Read The Age of Global Warming: A History Online
Authors: Rupert Darwall
28
Hugging Huskies
There is money to be made and there are jobs to be created. To do that we must meet the challenge of Kyoto.
Tony Blair, 14
th
December 1997
[1]
I want us to be the greenest government ever.
David Cameron, 14
th
May 2010
[2]
Concluding his visit to the academy, Gulliver relates that he had seen nothing to invite a longer continuance. He began thinking of returning to England. For a traveller wearying of the policy follies of global warming, England could offer little respite.

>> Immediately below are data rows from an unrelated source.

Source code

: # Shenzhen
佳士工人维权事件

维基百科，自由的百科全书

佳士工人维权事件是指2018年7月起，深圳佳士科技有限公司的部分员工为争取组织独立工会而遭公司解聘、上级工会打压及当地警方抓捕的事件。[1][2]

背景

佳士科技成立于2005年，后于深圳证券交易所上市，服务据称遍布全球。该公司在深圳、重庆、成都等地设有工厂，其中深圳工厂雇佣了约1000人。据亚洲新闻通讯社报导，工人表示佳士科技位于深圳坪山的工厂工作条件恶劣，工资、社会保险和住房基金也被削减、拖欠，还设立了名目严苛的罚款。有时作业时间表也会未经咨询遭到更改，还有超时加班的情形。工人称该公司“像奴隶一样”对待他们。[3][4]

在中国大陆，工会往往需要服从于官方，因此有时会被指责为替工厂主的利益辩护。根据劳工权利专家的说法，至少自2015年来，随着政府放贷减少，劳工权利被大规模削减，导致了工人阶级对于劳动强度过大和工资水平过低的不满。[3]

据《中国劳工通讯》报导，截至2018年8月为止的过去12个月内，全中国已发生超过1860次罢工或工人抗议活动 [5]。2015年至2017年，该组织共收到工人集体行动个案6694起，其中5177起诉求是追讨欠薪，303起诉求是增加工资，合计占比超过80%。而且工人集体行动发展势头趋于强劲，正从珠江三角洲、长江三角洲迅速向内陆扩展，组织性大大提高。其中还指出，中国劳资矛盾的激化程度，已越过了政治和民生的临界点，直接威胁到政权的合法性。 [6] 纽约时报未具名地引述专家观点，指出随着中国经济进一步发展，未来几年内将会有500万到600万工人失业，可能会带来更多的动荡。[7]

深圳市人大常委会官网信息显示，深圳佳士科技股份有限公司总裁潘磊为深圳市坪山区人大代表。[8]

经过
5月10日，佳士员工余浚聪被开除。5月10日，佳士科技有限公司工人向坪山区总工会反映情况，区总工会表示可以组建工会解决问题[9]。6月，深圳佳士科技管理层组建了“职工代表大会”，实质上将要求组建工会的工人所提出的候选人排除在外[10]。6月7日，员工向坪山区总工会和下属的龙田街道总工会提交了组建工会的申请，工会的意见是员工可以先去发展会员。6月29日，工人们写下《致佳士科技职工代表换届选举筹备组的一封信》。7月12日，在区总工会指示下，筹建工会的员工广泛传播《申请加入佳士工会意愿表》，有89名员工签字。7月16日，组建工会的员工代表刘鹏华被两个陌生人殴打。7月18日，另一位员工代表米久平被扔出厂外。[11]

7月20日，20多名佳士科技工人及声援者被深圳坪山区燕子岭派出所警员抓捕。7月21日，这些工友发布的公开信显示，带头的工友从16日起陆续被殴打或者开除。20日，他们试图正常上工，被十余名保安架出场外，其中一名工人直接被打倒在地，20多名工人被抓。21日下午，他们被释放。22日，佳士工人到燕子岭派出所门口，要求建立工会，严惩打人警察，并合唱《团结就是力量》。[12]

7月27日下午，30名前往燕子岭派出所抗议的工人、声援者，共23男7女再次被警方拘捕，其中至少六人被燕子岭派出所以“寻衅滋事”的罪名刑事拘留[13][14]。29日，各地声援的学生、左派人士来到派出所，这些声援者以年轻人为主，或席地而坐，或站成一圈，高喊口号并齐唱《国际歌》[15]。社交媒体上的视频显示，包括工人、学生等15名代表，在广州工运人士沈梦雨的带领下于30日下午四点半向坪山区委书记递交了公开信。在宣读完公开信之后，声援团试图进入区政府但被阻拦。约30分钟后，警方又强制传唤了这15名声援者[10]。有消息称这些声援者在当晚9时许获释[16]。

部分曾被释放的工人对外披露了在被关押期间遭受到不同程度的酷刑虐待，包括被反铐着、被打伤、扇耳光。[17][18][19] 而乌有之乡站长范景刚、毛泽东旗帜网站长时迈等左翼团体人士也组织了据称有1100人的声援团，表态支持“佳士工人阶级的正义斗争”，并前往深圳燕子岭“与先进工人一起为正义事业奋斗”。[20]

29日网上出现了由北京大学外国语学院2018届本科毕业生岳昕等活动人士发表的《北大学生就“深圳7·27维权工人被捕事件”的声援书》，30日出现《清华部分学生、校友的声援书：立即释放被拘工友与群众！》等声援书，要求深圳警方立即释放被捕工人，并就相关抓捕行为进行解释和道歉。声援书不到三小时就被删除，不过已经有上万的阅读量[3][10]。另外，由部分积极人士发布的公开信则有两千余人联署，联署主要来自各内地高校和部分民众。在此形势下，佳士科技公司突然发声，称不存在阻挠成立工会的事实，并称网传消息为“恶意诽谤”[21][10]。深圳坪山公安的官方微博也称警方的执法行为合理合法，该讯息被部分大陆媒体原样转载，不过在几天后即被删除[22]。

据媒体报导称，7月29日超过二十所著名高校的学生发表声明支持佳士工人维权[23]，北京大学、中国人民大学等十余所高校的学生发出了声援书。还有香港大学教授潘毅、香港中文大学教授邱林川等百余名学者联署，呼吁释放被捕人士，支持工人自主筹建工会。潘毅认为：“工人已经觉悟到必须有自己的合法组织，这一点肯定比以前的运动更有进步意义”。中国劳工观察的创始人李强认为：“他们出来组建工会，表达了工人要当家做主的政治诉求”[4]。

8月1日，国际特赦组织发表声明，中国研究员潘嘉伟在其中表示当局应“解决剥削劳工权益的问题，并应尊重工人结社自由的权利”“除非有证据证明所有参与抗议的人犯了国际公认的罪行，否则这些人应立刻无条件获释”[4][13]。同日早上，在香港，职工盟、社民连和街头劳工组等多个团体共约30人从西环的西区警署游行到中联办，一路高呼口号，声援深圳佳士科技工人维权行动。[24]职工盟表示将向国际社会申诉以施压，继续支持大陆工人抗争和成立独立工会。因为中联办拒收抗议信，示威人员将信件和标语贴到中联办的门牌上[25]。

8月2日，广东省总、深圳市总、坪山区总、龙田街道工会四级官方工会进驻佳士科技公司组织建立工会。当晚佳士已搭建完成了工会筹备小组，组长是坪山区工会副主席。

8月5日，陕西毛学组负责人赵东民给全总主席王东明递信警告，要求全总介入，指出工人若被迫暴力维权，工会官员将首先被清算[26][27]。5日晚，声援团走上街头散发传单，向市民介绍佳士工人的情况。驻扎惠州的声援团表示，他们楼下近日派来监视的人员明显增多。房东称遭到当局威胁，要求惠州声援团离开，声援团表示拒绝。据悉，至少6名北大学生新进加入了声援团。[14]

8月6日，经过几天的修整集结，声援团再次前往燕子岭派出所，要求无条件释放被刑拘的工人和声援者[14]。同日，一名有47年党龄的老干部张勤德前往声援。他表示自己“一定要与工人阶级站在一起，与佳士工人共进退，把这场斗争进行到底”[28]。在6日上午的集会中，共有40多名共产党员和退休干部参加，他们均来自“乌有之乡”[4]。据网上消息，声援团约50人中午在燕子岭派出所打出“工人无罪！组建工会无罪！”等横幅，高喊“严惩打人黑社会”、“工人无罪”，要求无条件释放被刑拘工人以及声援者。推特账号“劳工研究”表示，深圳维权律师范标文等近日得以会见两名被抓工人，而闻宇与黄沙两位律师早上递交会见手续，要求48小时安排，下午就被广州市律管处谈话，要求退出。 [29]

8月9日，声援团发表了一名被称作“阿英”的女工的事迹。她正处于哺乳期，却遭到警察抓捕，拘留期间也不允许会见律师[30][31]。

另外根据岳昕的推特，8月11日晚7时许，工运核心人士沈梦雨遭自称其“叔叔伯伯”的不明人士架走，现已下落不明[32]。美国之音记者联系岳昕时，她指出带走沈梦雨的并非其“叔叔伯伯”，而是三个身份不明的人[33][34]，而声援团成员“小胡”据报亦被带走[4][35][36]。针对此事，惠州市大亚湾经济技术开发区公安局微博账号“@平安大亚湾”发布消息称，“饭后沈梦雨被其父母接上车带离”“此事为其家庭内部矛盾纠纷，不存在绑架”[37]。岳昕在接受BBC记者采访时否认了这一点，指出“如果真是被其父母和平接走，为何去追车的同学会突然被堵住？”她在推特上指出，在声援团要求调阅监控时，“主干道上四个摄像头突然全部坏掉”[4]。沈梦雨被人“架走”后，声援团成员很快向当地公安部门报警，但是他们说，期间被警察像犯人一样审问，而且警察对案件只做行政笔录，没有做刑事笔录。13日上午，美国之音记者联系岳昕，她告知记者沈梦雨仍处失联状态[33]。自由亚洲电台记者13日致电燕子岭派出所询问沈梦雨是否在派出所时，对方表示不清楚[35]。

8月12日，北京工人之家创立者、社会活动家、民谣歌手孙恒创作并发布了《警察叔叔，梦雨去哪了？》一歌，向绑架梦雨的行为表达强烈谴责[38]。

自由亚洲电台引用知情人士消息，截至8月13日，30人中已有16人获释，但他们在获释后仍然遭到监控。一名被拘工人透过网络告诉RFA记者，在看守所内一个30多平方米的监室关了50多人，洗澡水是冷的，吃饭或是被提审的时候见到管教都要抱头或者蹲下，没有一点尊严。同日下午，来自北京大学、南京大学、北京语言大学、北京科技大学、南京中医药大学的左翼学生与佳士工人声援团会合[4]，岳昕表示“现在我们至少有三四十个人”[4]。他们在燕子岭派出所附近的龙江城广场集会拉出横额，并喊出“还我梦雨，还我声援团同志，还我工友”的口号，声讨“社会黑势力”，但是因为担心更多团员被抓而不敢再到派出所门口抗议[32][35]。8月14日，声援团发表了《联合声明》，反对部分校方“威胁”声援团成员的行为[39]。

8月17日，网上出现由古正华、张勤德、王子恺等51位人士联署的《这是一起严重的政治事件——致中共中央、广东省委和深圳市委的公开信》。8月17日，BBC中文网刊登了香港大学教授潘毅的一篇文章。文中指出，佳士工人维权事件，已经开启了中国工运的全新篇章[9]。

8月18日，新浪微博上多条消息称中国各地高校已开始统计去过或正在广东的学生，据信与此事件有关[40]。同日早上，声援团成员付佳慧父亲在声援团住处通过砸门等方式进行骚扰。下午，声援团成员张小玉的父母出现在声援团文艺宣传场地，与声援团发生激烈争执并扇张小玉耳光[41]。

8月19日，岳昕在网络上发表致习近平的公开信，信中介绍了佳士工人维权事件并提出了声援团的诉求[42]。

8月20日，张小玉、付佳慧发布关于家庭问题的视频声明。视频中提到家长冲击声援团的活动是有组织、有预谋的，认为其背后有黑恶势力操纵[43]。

From 2002, a Renewables Obligation was imposed on energy companies, costing energy consumers £7.3 billion to March 2011.
[3]
It proved a spectacularly inefficient way of reducing carbon dioxide emissions, costing up to £481 per tonne of carbon dioxide displaced from gas-fired power stations – nearly twenty times more than the £25 per tonne estimate used by the government.
[4]
Harming the many, the obligation was highly lucrative for the few – wind farm developers and some of Britain’s largest landowners. The development of off-shore wind farms would result in a windfall to one of the largest – £38 million a year to the Royal Family according to one newspaper report, as the seabed within Britain’s territorial waters is owned by the Crown Estate.
[5]
Nonetheless, in 2011 Prince Philip told a wind farm developer that wind farms were absolutely useless, completely reliant on subsidy and an absolute disgrace. ‘You don’t believe in fairy tales, do you?’ the Duke asked Mr Wilmar of Infinergy, who expressed surprise at the Duke’s ‘very frank’ views.
[6]
Earlier that year, a senior executive of a German-owned utility confirmed to the author that the Duke was right: the only economic function of wind farms was to collect tax revenues. Seen that way, wind farms are a throwback to a distant era. Tax farms were used before the English Civil War. In 1641, Parliament passed a bill confiscating the estates of some of the biggest tax farmers, later commuted to a heavy fine. They were no more popular in pre-revolutionary France; Lavoisier was guillotined for the same crime.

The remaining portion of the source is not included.